OOM in sme-smj, loops through same rules over and over again (not sure if it ever ends)
unhammer opened this issue · 3 comments
$ echo '– Lea stáhtahálddašeaddji rolla sihkkarastit ahte boazodoallit,
báikkálaš ja regionálalaš eiseválddit gulahallet ja lea maid
stáhtahálddašeaddji bargu oahpahit aktevrraide boazodoalo
areáladárbbu.
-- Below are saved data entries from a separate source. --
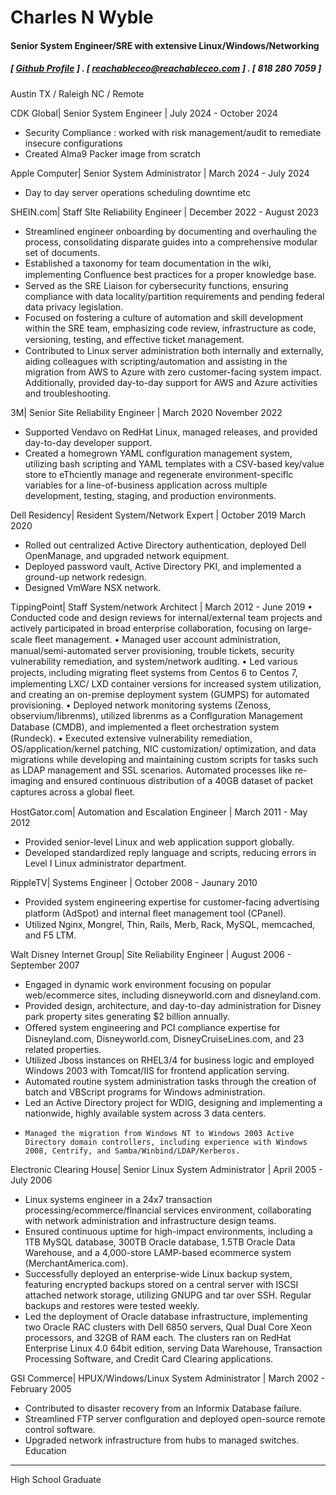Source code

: Charles N Wyble
=====

#### Senior System Engineer/SRE with extensive Linux/Windows/Networking
##### [ [Github Profile](https://github.com/reachableceo) ] . [ reachableceo@reachableceo.com ] . [ 818 280 7059 ]
Austin TX / Raleigh NC / Remote 
 
CDK Global| Senior System Engineer | July 2024 - October 2024
 - Security Compliance : worked with risk management/audit to remediate insecure configurations
  - Created Alma9 Packer image from scratch 
 
 
Apple Computer| Senior System Administrator | March 2024 - July 2024
- Day to day server operations scheduling downtime etc 
 
SHEIN.com| Staff SIte Reliability Engineer | December 2022 - August 2023
- Streamlined engineer onboarding by documenting and overhauling the process, consolidating disparate guides into a comprehensive modular set of documents.
- Established a taxonomy for team documentation in the wiki, implementing Conﬂuence best practices for a proper knowledge base.
- Served as the SRE Liaison for cybersecurity functions, ensuring compliance with data locality/partition requirements and pending federal data privacy legislation.
- Focused on fostering a culture of automation and skill development within the SRE team, emphasizing code review, infrastructure as code, versioning, testing, and eﬀective ticket management.
- Contributed to Linux server administration both internally and externally, aiding colleagues with scripting/automation and assisting in the migration from AWS to Azure with zero customer-facing system impact. Additionally, provided day-to-day support for AWS and Azure activities and troubleshooting. 
 
3M| Senior Site Reliability Engineer | March 2020  November 2022
- Supported Vendavo on RedHat Linux, managed releases, and provided day-to-day developer support.
-  Created a homegrown YAML conflguration management system, utilizing bash scripting and YAML templates with a CSV-based key/value store to eThciently manage and regenerate environment-speciflc variables for a line-of-business application across multiple development, testing, staging, and production environments. 
 
Dell Residency| Resident System/Network Expert | October 2019   March 2020
- Rolled out centralized Active Directory authentication, deployed Dell OpenManage, and upgraded network equipment.
- Deployed password vault, Active Directory PKI, and implemented a ground-up network redesign.
- Designed VmWare NSX network. 
 
TippingPoint| Staff System/network Architect | March 2012 - June 2019
    • Conducted code and design reviews for internal/external team projects and actively participated in broad enterprise collaboration, focusing on large-scale ﬂeet management.
    • Managed user account administration, manual/semi-automated server provisioning, trouble tickets, security vulnerability remediation, and system/network auditing.
    • Led various projects, including migrating ﬂeet systems from Centos 6 to Centos 7, implementing LXC/ LXD container versions for increased system utilization, and creating an on-premise deployment system (GUMPS) for automated provisioning.
    • Deployed network monitoring systems (Zenoss, observium/librenms), utilized librenms as a Conflguration Management Database (CMDB), and implemented a ﬂeet orchestration system (Rundeck).
    • Executed extensive vulnerability remediation, OS/application/kernel patching, NIC customization/ optimization, and data migrations while developing and maintaining custom scripts for tasks such as LDAP management and SSL scenarios. Automated processes like re-imaging and ensured continuous distribution of a 40GB dataset of packet captures across a global ﬂeet. 
 
HostGator.com| Automation and Escalation Engineer | March 2011 - May 2012
 - Provided senior-level Linux and web application support globally.
 - Developed standardized reply language and scripts, reducing errors in Level I Linux administrator department.
     
 
RippleTV|  Systems Engineer | October 2008 - Jaunary 2010
 - Provided system engineering expertise for customer-facing advertising platform (AdSpot) and internal ﬂeet management tool (CPanel).
 - Utilized Nginx, Mongrel, Thin, Rails, Merb, Rack, MySQL, memcached, and F5 LTM. 
 
Walt Disney Internet Group| Site Reliability Engineer | August 2006 - September 2007
- Engaged in dynamic work environment focusing on popular web/ecommerce sites, including disneyworld.com and disneyland.com.
-  Provided design, architecture, and day-to-day administration for Disney park property sites generating $2 billion annually.
-   Oﬀered system engineering and PCI compliance expertise for Disneyland.com, Disneyworld.com, DisneyCruiseLines.com, and 23 related properties.
-   Utilized Jboss instances on RHEL3/4 for business logic and employed Windows 2003 with Tomcat/IIS for frontend application serving.
-   Automated routine system administration tasks through the creation of batch and VBScript programs for Windows administration.
-    Led an Active Directory project for WDIG, designing and implementing a nationwide, highly available system across 3 data centers.
-     Managed the migration from Windows NT to Windows 2003 Active Directory domain controllers, including experience with Windows 2008, Centrify, and Samba/Winbind/LDAP/Kerberos.
 
 
Electronic Clearing House| Senior Linux System Administrator | April 2005 - July 2006
- Linux systems engineer in a 24x7 transaction processing/ecommerce/flnancial services environment, collaborating with network administration and infrastructure design teams.
 - Ensured continuous uptime for high-impact environments, including a 1TB MySQL database, 300TB Oracle database, 1.5TB Oracle Data Warehouse, and a 4,000-store LAMP-based ecommerce system (MerchantAmerica.com).
 - Successfully deployed an enterprise-wide Linux backup system, featuring encrypted backups stored on a central server with ISCSI attached network storage, utilizing GNUPG and tar over SSH. Regular backups and restores were tested weekly.
 - Led the deployment of Oracle database infrastructure, implementing two Oracle RAC clusters with Dell 6850 servers, Qual Dual Core Xeon processors, and 32GB of RAM each. The clusters ran on RedHat Enterprise Linux 4.0 64bit edition, serving Data Warehouse, Transaction Processing Software, and Credit Card Clearing applications. 
 
GSI Commerce| HPUX/Windows/Linux System Administrator |  March 2002 -  February 2005
   - Contributed to disaster recovery from an Informix Database failure.
   - Streamlined FTP server conflguration and deployed open-source remote control software.
   -  Upgraded network infrastructure from hubs to managed switches. 
Education
---------

High School Graduate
Departemeanta lea 2021 vuosttaš jahkebeale gárveme
sierra bagadallama boazodoalu ja plána- ja huksenlobi birra mii galgá
nannet boazodolliid plána- ja huksenlobi gelbbolašvuođa ja mii galgá
nannet fylkkagielddaid ja gielddaid gelbbolašvuođa boazodoalus ja
boazodoallovuoigatvuođain, lohká Skogan.' | apertium -d . sme-smj_rtx
hangs.
or with input-to-rtx.txt since giella-smj doesn't have updated packages to build with:
$ cat input-to-rtx.txt | rtx-proc --anaphora sme-smj.rtx.bin
^–<punct>$ ^Liehket<vblex><indic><pres><p3><sg>$ ^stáhttaháldadiddje<n><nomag><sg><gen>$ ^roalla<n><sg><nom>$ ^sihkarasstet<vblex><inf>$ ^jut<cnjsub>$ ^ælloniehkke<n><pl><nom>$^,<cm>$
^bájkálasj<adj><attr>$ ^ja<cnjcoo>$ ^regiåvnålasj<adj><attr>$ ^oajválasj<n><pl><nom>$ ^guládallat<vblex><indic><pres><p3><pl>$ ^ja<cnjcoo>$ ^liehket<vblex><indic><pres><p3><sg>$ ^stáhttaháldadiddje<n><nomag><sg><nom>$
^aj<adv>$ ^barggo<n><sg><nom>$ ^åhpadit<vblex><supn>$ ^akterra<n><pl><ill>$ ^ællosujtto<n><sg><gen>$
^areálla<n><cmp_sgnom><cmp>+dárbbo<n><sg><acc>$
and then it hangs.
With --rules
we see it go through the same rules over and over again.
(Could some sort of per-sentence memoisation / dynamic programming be useful?)
I had previously concluded that caching was impossible because of shared state (global variables, destructive updates, etc), but now I think it might be possible for the compiler to flag which rules access or update that state and then at runtime everything else can be cached once the input reaches some threshold.
In the shorter term, does adding -F
help at all? (Also I just realized that the long versions of -f
and -F
are identical, so I should fix that.)
Can you give examples of shared state? I'm not sure if we're using that or not.
EDIT: I see https://wiki.apertium.org/wiki/Apertium-recursive/Formalism#Global_Chunk_Variables is one such; pretty sure we're not using that at least. What's a destructive update?
But -F
does help! Now that long sentence translates in half a second. I haven't checked tests yet for what effect it has though :)
chunk variables, string variables, node insertion, and <let>
(which only applies if you're writing rules in XML).
Though I think it's also entirely possible that the bytecode interpreter is not the bottleneck and our actual problem is allocating thousands of nodes to store the different paths.